Si l'UE peut avoir une représentation à tous ces différents niveaux, pourquoi d'autres organisations n'auraient-elles pas le droit d’être représentés dans plusieurs enceintes? Pour moi, la question de l'efficacité se pose en termes de capacité du Groupe ACP à mener des actions que d'autres organisations ne peuvent pas mener ou ne sont pas mandatées pour mener. Pour moi, la question de l'efficacité se pose en termes de capacité du Groupe ACP à mener des actions que d'autres organisations ne peuvent pas mener ou ne sont pas mandatées pour mener.
À mon avis, le Groupe ACP joue un rôle essentiel en regroupant un grand nombre de pays en développement répartis sur trois continents, dont les intérêts sont définis non seulement sur une base régionale, mais également en fonction de leurs niveaux de développement. Cela est susceptible de changer, et je suis convaincue que le Groupe ACP a un énorme potentiel de développement au cours des prochaines décennies, même si, pour l'instant, il défend des intérêts particuliers liés à la disponibilité des ressources naturelles, et se trouve confronté à des problèmes de pauvreté extrême et d'inégalités, ainsi qu'à des problèmes sociaux.
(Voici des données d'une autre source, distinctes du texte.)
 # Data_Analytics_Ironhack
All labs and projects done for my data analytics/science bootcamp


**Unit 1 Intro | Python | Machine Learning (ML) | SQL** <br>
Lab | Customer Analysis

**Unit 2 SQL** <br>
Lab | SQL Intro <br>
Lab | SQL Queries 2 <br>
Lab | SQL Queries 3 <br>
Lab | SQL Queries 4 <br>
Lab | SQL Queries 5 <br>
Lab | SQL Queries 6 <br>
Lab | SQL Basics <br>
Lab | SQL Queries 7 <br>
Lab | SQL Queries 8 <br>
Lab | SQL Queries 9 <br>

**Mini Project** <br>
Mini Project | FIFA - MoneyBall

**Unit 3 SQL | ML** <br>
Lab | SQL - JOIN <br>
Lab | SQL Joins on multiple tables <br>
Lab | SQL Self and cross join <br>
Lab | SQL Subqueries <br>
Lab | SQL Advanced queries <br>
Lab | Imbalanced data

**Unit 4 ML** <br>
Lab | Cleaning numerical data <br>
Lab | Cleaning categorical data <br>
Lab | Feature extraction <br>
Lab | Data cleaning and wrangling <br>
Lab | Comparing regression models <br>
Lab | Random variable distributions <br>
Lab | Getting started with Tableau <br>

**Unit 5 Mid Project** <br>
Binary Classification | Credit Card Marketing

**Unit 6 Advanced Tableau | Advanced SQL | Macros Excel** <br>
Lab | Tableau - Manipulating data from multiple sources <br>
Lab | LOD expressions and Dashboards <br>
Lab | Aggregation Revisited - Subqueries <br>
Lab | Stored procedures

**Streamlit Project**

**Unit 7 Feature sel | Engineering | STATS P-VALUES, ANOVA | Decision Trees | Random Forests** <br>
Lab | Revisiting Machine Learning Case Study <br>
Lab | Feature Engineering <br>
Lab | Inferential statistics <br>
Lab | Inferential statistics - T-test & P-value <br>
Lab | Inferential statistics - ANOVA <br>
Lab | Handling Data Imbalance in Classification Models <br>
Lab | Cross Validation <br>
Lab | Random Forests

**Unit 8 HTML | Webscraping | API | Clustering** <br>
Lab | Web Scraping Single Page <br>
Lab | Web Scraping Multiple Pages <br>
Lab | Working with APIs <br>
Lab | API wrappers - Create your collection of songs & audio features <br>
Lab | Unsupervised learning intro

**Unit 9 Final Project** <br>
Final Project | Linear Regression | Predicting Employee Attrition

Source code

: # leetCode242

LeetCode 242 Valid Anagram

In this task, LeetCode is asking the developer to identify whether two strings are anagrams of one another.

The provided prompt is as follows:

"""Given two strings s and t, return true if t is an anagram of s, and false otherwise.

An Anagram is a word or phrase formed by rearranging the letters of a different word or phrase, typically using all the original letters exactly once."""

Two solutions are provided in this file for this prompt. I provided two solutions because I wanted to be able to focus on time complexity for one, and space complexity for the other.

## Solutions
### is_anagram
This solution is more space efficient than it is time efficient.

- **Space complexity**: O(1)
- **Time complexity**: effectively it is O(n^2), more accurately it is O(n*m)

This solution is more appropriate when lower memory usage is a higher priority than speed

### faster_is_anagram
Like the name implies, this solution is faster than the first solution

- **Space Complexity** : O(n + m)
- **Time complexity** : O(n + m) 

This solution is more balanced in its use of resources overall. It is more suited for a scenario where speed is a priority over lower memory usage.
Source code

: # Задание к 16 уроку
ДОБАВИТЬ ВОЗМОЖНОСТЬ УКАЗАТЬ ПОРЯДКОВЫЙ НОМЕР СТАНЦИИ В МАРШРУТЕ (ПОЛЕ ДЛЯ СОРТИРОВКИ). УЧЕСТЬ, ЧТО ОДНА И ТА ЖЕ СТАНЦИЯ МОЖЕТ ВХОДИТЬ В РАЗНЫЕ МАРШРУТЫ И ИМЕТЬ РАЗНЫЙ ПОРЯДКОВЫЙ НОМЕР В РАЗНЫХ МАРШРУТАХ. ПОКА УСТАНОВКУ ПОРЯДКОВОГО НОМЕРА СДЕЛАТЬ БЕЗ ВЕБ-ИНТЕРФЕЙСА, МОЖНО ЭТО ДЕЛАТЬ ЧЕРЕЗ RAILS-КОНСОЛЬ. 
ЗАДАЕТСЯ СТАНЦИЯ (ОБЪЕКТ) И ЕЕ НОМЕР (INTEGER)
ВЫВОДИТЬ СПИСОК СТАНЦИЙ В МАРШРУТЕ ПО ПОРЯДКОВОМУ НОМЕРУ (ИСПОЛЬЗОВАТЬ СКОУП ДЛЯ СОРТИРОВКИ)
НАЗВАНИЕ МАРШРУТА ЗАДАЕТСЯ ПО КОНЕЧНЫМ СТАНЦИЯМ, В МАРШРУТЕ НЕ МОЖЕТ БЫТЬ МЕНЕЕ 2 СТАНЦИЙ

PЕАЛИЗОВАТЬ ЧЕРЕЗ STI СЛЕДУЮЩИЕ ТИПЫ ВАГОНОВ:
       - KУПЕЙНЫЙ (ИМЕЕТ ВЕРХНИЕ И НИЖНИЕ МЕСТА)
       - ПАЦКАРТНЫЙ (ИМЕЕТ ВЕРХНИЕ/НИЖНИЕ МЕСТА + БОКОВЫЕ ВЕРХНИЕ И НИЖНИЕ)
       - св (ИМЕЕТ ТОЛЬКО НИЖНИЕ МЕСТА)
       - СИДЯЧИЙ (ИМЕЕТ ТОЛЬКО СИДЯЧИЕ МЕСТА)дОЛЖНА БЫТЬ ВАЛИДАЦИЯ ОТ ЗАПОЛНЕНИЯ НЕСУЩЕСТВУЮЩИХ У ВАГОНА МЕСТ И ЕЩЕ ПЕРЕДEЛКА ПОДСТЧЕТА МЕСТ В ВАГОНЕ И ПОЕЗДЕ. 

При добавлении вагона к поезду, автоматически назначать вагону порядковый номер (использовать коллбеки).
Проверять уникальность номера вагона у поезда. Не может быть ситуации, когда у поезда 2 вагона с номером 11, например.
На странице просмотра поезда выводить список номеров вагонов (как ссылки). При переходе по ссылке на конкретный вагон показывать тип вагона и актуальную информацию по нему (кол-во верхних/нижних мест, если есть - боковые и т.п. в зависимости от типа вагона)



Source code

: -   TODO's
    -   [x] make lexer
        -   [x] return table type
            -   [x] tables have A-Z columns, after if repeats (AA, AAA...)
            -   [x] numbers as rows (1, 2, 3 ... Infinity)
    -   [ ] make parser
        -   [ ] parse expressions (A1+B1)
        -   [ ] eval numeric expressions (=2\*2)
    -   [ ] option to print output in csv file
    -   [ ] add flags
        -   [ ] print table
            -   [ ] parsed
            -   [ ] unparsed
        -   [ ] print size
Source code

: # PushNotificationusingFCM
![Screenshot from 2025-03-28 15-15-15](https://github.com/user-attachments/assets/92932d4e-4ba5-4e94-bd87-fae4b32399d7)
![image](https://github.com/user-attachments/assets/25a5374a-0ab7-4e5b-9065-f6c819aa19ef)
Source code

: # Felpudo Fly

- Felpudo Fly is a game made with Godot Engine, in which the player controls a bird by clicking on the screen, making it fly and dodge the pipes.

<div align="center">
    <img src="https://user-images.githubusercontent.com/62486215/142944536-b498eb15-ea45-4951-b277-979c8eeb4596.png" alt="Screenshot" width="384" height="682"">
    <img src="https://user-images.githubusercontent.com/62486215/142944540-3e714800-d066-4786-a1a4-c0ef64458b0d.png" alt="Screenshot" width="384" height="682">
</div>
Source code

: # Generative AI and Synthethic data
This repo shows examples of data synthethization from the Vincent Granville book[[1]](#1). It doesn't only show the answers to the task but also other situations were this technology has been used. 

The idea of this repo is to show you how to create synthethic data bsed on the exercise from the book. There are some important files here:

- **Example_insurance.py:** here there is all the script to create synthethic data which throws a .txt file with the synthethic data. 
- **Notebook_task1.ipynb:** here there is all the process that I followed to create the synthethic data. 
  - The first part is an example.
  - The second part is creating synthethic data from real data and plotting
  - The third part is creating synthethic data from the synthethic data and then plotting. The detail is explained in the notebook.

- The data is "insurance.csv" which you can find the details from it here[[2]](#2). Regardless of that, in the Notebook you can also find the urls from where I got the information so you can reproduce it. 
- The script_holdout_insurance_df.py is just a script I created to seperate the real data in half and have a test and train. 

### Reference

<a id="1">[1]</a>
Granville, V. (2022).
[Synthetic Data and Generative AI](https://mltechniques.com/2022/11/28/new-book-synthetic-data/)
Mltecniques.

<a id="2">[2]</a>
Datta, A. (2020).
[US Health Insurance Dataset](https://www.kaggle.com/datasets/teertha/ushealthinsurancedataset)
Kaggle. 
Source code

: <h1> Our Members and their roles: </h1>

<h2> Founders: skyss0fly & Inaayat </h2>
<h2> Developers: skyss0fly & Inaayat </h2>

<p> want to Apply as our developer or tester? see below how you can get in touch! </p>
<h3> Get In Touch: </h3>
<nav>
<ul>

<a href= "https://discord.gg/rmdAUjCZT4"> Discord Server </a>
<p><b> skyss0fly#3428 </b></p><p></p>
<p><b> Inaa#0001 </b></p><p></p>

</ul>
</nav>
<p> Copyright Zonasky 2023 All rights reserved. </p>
Le Groupe ACP ne remplace ni l'Union africaine ni le G77. La différence avec l'UA réside dans le fait que le Groupe ACP ne se définit pas sur une base géographique et qu'il est, de ce fait, mieux placé pour défendre les intérêts des pays en développement du monde entier. Quant au G77 dont les BRICS sont membres, il est souvent confronté à des dissensions internes au sujet des problématiques du développement. Le Groupe ACP peut dès lors contribuer de façon constructive à une bonne organisation des représentants des pays en développement au sein du G77.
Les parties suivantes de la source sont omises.